> _SOURCE INFORMATION_
Content starts

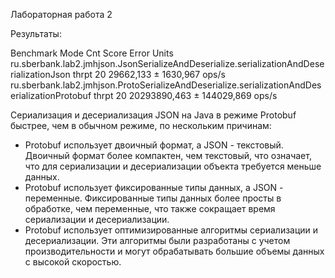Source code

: Лабораторная работа 2

Результаты:

Benchmark                                                              Mode  Cnt         Score        Error  Units
ru.sberbank.lab2.jmhjson.JsonSerializeAndDeserialize.serializationAndDeserializationJson       thrpt   20     29662,133 ±   1630,967  ops/s
ru.sberbank.lab2.jmhjson.ProtoSerializeAndDeserialize.serializationAndDeserializationProtobuf  thrpt   20  20293890,463 ± 144029,869  ops/s

Сериализация и десериализация JSON на Java в режиме Protobuf быстрее, чем в обычном режиме, по нескольким причинам:
* Protobuf использует двоичный формат, а JSON - текстовый. Двоичный формат более компактен, чем текстовый, что означает, что для сериализации и десериализации объекта требуется меньше данных.
* Protobuf использует фиксированные типы данных, а JSON - переменные. Фиксированные типы данных более просты в обработке, чем переменные, что также сокращает время сериализации и десериализации.
* Protobuf использует оптимизированные алгоритмы сериализации и десериализации. Эти алгоритмы были разработаны с учетом производительности и могут обрабатывать большие объемы данных с высокой скоростью.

Content ends

> _WORK REQUIRED_
Which lines of the data contain the string "использует"? Copy each one.

> _ANSWER BOX_
* Protobuf использует двоичный формат, а JSON - текстовый. Двоичный формат более компактен, чем текстовый, что означает, что для сериализации и десериализации объекта требуется меньше данных.
* Protobuf использует фиксированные типы данных, а JSON - переменные. Фиксированные типы данных более просты в обработке, чем переменные, что также сокращает время сериализации и десериализации.
* Protobuf использует оптимизированные алгоритмы сериализации и десериализации. Эти алгоритмы были разработаны с учетом производительности и могут обрабатывать большие объемы данных с высокой скоростью.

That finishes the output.